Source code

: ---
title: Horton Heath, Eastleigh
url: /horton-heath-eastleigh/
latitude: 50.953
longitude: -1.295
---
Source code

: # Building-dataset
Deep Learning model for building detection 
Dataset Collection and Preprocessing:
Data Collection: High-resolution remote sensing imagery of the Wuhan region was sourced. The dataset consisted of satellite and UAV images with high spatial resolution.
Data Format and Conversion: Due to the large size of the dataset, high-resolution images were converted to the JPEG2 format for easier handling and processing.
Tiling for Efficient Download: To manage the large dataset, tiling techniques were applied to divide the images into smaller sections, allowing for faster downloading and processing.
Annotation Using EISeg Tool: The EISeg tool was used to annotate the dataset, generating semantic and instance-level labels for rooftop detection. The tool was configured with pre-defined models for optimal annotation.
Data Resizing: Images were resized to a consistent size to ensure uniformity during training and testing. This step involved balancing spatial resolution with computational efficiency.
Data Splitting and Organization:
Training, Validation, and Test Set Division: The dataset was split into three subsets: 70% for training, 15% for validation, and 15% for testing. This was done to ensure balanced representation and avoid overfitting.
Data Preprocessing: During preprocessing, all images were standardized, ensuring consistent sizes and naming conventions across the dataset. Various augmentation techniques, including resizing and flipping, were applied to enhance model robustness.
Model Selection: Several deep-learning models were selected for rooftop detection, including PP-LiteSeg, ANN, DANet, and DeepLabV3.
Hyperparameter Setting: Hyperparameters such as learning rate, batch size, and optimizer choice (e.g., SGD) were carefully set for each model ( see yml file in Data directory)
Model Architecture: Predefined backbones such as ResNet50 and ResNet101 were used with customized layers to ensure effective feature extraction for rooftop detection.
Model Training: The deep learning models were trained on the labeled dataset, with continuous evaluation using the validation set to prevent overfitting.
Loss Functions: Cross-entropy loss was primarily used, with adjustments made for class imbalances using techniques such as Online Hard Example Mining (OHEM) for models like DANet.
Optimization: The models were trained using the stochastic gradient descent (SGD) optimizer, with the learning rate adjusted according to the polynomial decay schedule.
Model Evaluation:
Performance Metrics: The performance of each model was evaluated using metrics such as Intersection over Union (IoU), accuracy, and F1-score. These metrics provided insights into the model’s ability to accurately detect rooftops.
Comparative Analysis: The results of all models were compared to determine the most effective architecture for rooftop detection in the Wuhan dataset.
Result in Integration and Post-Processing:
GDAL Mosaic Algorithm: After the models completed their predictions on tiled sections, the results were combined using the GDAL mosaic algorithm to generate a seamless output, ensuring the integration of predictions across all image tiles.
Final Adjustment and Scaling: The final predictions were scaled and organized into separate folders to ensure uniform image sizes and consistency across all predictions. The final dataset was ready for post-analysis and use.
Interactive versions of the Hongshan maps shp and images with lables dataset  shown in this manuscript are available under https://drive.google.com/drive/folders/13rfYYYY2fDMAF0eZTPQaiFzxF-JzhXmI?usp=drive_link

=====

**INSTRUCTIONS TO FOLLOW:** Only the count is wanted: report how many lines of the material above hold the word "sizes".

**RESULT:** 2